(Recorded data)
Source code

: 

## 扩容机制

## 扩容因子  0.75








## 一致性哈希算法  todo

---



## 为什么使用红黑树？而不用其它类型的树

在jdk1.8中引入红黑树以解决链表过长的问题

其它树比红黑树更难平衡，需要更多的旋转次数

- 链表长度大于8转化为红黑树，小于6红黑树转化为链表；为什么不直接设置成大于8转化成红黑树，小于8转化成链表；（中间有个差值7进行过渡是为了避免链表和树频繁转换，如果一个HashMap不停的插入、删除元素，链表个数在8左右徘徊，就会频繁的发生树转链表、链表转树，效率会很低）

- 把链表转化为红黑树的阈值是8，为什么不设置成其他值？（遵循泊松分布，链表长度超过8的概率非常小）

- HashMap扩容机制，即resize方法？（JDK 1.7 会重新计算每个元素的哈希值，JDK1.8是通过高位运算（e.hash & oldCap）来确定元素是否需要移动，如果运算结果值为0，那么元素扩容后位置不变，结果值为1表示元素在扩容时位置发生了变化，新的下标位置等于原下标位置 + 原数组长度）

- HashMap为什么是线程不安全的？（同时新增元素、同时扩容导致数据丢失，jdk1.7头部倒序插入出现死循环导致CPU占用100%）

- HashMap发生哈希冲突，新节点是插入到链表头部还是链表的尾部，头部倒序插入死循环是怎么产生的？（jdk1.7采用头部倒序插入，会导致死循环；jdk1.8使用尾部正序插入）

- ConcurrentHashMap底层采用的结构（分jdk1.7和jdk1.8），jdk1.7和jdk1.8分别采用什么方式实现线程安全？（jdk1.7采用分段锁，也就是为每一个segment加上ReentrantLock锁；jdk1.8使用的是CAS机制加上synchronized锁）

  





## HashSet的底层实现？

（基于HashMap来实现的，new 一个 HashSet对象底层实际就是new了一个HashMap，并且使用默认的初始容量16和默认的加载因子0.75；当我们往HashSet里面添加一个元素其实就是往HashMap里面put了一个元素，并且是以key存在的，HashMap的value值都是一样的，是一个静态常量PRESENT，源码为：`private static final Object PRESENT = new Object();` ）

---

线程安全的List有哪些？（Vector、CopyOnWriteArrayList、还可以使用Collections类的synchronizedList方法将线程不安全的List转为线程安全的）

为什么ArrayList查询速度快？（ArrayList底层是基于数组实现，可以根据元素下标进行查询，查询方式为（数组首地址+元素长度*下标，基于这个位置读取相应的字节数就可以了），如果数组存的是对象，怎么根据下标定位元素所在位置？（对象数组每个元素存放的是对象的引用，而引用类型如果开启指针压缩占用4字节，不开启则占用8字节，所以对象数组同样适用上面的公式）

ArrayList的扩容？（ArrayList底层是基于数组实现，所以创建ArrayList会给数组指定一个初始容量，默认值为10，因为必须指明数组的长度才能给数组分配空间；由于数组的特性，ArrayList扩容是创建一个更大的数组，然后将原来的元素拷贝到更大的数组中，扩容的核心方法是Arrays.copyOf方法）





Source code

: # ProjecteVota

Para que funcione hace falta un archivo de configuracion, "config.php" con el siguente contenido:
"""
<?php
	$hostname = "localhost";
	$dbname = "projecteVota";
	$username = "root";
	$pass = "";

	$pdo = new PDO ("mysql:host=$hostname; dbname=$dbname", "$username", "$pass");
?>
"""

[What the exercise asks] Collect from the data above every line that includes "dbname".

[Answer]
	$dbname = "projecteVota";
	$pdo = new PDO ("mysql:host=$hostname; dbname=$dbname", "$username", "$pass");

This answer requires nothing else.